* [Exercise aim] Only lines holding the word "levels" are wanted. Copy them from the listing below.
** Opening Provided records block **
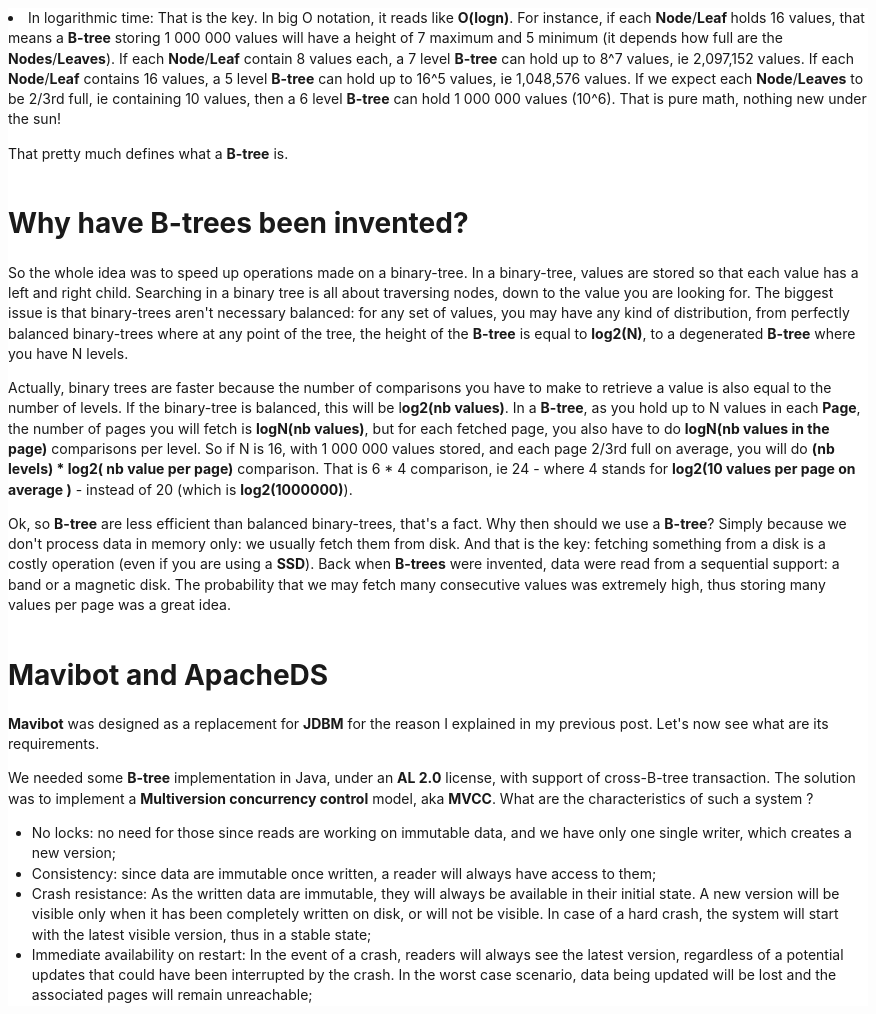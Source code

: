 <li>In logarithmic time: That is the key. In big O notation, it reads like <b>O(logn)</b>. For instance, if each <b>Node</b>/<b>Leaf </b>holds 16 values, that means a <b>B-tree</b> storing 1 000 000 values will have a height of 7 maximum and 5 minimum (it depends how full are the <b>Nodes</b>/<b>Leaves</b>). If each <b>Node</b>/<b>Leaf</b> contain 8 values each, a 7 level <b>B-tree</b> can hold up to 8^7 values, ie 2,097,152 values. If each <b>Node</b>/<b>Leaf</b> contains 16 values, a 5 level <b>B-tree</b> can hold up to 16^5 values, ie 1,048,576 values. If we expect each <b>Node</b>/<b>Leaves</b> to be 2/3rd full, ie containing 10 values, then a 6 level <b>B-tree</b> can hold 1 000 000 values (10^6). That is pure math, nothing new under the sun!</li>
</ul>

That pretty much defines what a <b>B-tree</b> is.

<h1>Why have B-trees been invented?</h1>

So the whole idea was to speed up operations made on a binary-tree. In a binary-tree, values are stored so that each value has a left and right child. Searching in a binary tree is all about traversing nodes, down to the value you are looking for. The biggest issue is that binary-trees aren't necessary balanced: for any set of values, you may have any kind of distribution, from perfectly balanced binary-trees where at any point of the tree, the height of the <b>B-tree</b> is equal to <b>log2(N)</b>, to a degenerated <b>B-tree</b> where you have N levels.
<p>
Actually, binary trees are faster because the number of comparisons you have to make to retrieve a value is also equal to the number of levels. If the binary-tree is balanced, this will be l<b>og2(nb values)</b>. In a <b>B-tree</b>, as you hold up to N values in each <b>Page</b>, the number of pages you will fetch is <b>logN(nb values)</b>, but for each fetched page, you also have to do <b>logN(nb values in the page)</b> comparisons per level. So if N is 16, with 1 000 000 values stored, and each page 2/3rd full on average, you will do <b>(nb levels) * log2( nb value per page)</b> comparison. That is 6 * 4 comparison, ie 24 - where 4 stands for <b>log2(10 values per page on average )</b> - instead of 20 (which is <b>log2(1000000)</b>).
<p>
Ok, so <b>B-tree</b> are less efficient than balanced binary-trees, that's a fact. Why then should we use a <b>B-tree</b>? Simply because we don't process data in memory only: we usually fetch them from disk. And that is the key: fetching something from a disk is a costly operation (even if you are using a <b>SSD</b>). Back when <b>B-trees</b> were invented, data were read from a sequential support: a band or a magnetic disk. The probability that we may fetch many consecutive values was extremely high, thus storing many values per page was a great idea. 

<h1>Mavibot and ApacheDS</h1>

<b>Mavibot</b> was designed as a replacement for <b>JDBM</b> for the reason I explained in my previous post. Let's now see what are its requirements.
<p>
We needed some <b>B-tree</b> implementation in Java, under an <b>AL 2.0</b> license, with support of cross-B-tree transaction. The solution was to implement a <b>Multiversion concurrency control</b> model, aka <b>MVCC</b>. What are the characteristics of such a system ?

<ul>
  <li>No locks: no need for those since reads are working on immutable data, and we have only one single writer, which creates a new version;</li>
  <li>Consistency: since data are immutable once written, a reader will always have access to them;</li>
  <li>Crash resistance: As the written data are immutable, they will always be available in their initial state. A new version will be visible only when it has been completely written on disk, or will not be visible. In case of a hard crash, the system will start with the latest visible version, thus in a stable state;</li>
  <li>Immediate availability on restart: In the event of a crash, readers will always see the latest version, regardless of a potential updates that could have been interrupted by the crash. In the worst case scenario, data being updated will be lost and the associated pages will remain unreachable;</li>
</ul>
** Closing Provided records block **
* [Response to this exercise]
So the whole idea was to speed up operations made on a binary-tree. In a binary-tree, values are stored so that each value has a left and right child. Searching in a binary tree is all about traversing nodes, down to the value you are looking for. The biggest issue is that binary-trees aren't necessary balanced: for any set of values, you may have any kind of distribution, from perfectly balanced binary-trees where at any point of the tree, the height of the <b>B-tree</b> is equal to <b>log2(N)</b>, to a degenerated <b>B-tree</b> where you have N levels.
Actually, binary trees are faster because the number of comparisons you have to make to retrieve a value is also equal to the number of levels. If the binary-tree is balanced, this will be l<b>og2(nb values)</b>. In a <b>B-tree</b>, as you hold up to N values in each <b>Page</b>, the number of pages you will fetch is <b>logN(nb values)</b>, but for each fetched page, you also have to do <b>logN(nb values in the page)</b> comparisons per level. So if N is 16, with 1 000 000 values stored, and each page 2/3rd full on average, you will do <b>(nb levels) * log2( nb value per page)</b> comparison. That is 6 * 4 comparison, ie 24 - where 4 stands for <b>log2(10 values per page on average )</b> - instead of 20 (which is <b>log2(1000000)</b>).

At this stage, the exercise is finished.